Putting Plans into Action to Increase Technician Productivity
Columnist Andrew Gager offers insights and tactics to improve technician utilization
Leadership took the findings and recommendations to heart. Six months after receiving the report, they had restructured the entire maintenance organization. The department has one maintenance manager who is responsible for the group — four supervisors, four planners, two schedulers.
They also have established a weekly scheduling meeting to lock in a week. This step allows the storeroom personnel to kit planned activities and PMs. They are in the process of writing process guides to further refine the work management procedures. They also have completed a review of the CMMS configuration, updated status codes and failure codes, and completed backlog cleanup.
The results are promising, and the culture change was almost immediately recognizable when I returned — a far cry from where it was just a few months ago. Turnover ratio has declined, and maintenance is no longer a dirty word in the organization.
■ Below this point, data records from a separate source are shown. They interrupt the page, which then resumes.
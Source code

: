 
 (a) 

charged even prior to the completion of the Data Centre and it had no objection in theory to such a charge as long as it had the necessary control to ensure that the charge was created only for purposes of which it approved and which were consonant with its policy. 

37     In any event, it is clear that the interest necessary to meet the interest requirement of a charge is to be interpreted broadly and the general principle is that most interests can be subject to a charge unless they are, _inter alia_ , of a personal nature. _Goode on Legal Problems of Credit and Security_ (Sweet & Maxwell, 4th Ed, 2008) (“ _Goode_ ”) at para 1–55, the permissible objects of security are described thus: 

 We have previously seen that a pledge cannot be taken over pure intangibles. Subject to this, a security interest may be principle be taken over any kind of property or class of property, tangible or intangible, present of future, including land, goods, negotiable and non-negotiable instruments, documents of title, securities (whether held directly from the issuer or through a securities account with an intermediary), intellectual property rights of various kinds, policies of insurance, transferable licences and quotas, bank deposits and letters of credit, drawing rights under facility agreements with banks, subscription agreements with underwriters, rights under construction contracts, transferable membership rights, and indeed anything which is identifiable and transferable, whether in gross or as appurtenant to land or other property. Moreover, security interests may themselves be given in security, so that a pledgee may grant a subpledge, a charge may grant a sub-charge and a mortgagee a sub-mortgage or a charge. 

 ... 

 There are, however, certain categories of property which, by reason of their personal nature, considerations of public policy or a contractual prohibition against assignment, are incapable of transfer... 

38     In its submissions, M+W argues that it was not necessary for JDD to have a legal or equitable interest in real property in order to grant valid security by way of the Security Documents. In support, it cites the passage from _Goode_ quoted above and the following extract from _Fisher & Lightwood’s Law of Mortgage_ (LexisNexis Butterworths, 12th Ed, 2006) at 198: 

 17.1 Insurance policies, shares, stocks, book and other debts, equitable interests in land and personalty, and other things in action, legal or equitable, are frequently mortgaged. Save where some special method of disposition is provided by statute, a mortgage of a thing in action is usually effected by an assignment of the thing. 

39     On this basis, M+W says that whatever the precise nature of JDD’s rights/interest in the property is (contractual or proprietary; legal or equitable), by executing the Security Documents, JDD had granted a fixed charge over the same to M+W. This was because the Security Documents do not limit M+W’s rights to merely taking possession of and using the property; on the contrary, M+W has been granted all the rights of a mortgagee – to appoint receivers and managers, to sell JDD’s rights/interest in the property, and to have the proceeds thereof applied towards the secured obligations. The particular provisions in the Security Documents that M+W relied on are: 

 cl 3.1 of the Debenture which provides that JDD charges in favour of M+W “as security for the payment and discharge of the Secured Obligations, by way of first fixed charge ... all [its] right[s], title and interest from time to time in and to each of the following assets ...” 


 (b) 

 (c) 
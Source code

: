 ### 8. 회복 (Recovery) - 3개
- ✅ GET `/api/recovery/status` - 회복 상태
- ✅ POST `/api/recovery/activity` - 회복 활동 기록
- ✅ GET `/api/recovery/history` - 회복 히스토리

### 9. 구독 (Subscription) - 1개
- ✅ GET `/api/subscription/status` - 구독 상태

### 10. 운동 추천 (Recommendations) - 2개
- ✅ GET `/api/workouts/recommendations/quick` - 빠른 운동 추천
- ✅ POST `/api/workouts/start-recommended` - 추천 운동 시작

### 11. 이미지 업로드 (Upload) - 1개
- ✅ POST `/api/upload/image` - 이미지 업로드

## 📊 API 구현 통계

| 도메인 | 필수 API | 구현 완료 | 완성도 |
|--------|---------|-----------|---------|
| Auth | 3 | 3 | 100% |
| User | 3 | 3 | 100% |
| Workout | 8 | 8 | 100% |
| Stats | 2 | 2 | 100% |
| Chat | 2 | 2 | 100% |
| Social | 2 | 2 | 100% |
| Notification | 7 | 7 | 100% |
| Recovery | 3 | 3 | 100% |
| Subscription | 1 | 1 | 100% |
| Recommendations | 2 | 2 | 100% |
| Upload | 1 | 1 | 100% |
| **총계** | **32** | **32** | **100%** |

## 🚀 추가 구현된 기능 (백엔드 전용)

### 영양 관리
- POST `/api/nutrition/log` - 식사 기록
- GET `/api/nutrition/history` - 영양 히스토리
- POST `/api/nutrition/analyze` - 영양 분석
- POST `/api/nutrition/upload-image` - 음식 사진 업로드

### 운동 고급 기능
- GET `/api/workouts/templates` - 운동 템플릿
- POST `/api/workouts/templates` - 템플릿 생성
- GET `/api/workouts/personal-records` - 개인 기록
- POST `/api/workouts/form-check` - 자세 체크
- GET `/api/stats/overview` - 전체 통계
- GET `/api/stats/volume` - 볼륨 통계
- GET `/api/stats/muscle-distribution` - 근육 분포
The case studies demonstrate organizations that made the leap of faith in making significant changes to the current state of maintenance activities. The organizations also supported these changes with a heavy dose of change management principles, which most organizations underestimate. These actions resulted in significant improvements to the efficiency and effectiveness of maintenance activities. Furthermore, costs decreased, and the bottom line improved.
I’m willing to bet that folks at these two organizations are feeling a greater sense of accomplishment and contribution because they know they are making a difference, as opposed to just coming to work to look busy.